🤖 AI Summary
Existing super-resolution (SR) models improve visual quality but often introduce high-level semantic hallucinations, causing content distortion; conventional low-level metrics (e.g., PSNR, LPIPS) lack sensitivity to such semantic inconsistencies. Method: This work formally defines and quantifies the high-level semantic fidelity problem in SR, introduces FID-SR—the first large-scale benchmark with human-annotated fidelity scores—and reveals the weak correlation between mainstream metrics and semantic consistency. We further propose a multimodal foundation model–based fidelity evaluator and integrate it into SR model fine-tuning via fidelity-aware feedback. Contribution/Results: Empirical analysis shows that prevalent SR models suffer from widespread semantic distortion.
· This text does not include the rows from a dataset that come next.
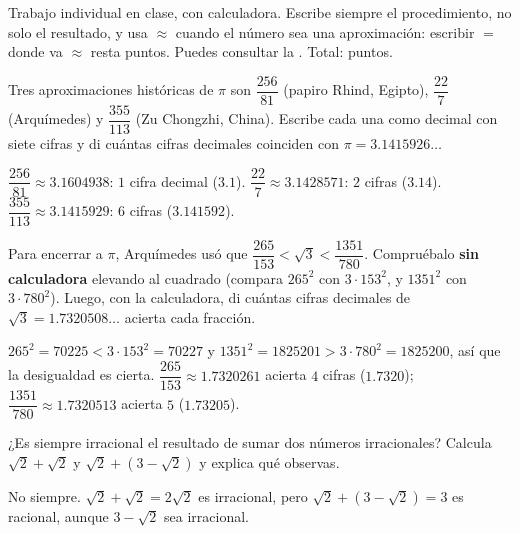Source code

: \documentclass[11pt]{article}
\begin{document}
\encabezado

\begin{instrucciones}
Trabajo individual en clase, con calculadora. Escribe siempre el procedimiento, no solo
el resultado, y usa $\approx$ cuando el número sea una aproximación: escribir $=$ donde
va $\approx$ resta puntos. Puedes consultar la .
Total: \totalpuntos{} puntos.
\end{instrucciones}

\begin{preguntas}

\pregunta[1.5] Tres aproximaciones históricas de $\pi$ son $\dfrac{256}{81}$ (papiro
Rhind, Egipto), $\dfrac{22}{7}$ (Arquímedes) y $\dfrac{355}{113}$ (Zu Chongzhi, China).
Escribe cada una como decimal con siete cifras y di cuántas cifras decimales coinciden
con $\pi = \num{3,1415926}\ldots$
\begin{solucion}[4cm]
$\dfrac{256}{81} \approx \num{3,1604938}$: $1$ cifra decimal ($\num{3,1}$).
$\dfrac{22}{7} \approx \num{3,1428571}$: $2$ cifras ($\num{3,14}$).
$\dfrac{355}{113} \approx \num{3,1415929}$: $6$ cifras ($\num{3,141592}$).
\end{solucion}

\pregunta[1.5] Para encerrar a $\pi$, Arquímedes usó que
$\dfrac{265}{153} < \sqrt{3} < \dfrac{1351}{780}$. Compruébalo \textbf{sin calculadora}
elevando al cuadrado (compara $265^2$ con $3 \cdot 153^2$, y $1351^2$ con
$3 \cdot 780^2$). Luego, con la calculadora, di cuántas cifras decimales de
$\sqrt{3} = \num{1,7320508}\ldots$ acierta cada fracción.
\begin{solucion}[4.5cm]
$265^2 = \num{70225} < 3 \cdot 153^2 = \num{70227}$ y
$1351^2 = \num{1825201} > 3 \cdot 780^2 = \num{1825200}$, así que la desigualdad es
cierta. $\dfrac{265}{153} \approx \num{1,7320261}$ acierta $4$ cifras ($\num{1,7320}$);
$\dfrac{1351}{780} \approx \num{1,7320513}$ acierta $5$ ($\num{1,73205}$).
\end{solucion}

\pregunta[1] ¿Es siempre irracional el resultado de sumar dos números irracionales?
Calcula $\sqrt{2} + \sqrt{2}$ y $\sqrt{2} + \left(3 - \sqrt{2}\right)$ y explica qué
observas.
\begin{solucion}[3cm]
No siempre. $\sqrt{2} + \sqrt{2} = 2\sqrt{2}$ es irracional, pero
$\sqrt{2} + \left(3 - \sqrt{2}\right) = 3$ es racional, aunque $3 - \sqrt{2}$ sea
irracional.
\end{solucion}


\end{preguntas}
\end{document}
Incorporating fidelity feedback enables models to preserve visual quality while significantly improving semantic consistency, validating the effectiveness and practicality of the proposed evaluation paradigm.
📝 Abstract
Recent image Super-Resolution (SR) models are achieving impressive effects in reconstructing details and delivering visually pleasant outputs. However, the overpowering generative ability can sometimes hallucinate and thus change the image content despite gaining high visual quality. This type of high-level change can be easily identified by humans yet not well-studied in existing low-level image quality metrics. In this paper, we establish the importance of measuring high-level fidelity for SR models as a complementary criterion to reveal the reliability of generative SR models. We construct the first annotated dataset with fidelity scores from different SR models, and evaluate how state-of-the-art (SOTA) SR models actually perform in preserving high-level fidelity. Based on the dataset, we then analyze how existing image quality metrics correlate with fidelity measurement, and further show that this high-level task can be better addressed by foundation models. Finally, by fine-tuning SR models based on our fidelity feedback, we show that both semantic fidelity and perceptual quality can be improved, demonstrating the potential value of our proposed criteria, both in model evaluation and optimization. We will release the dataset, code, and models upon acceptance.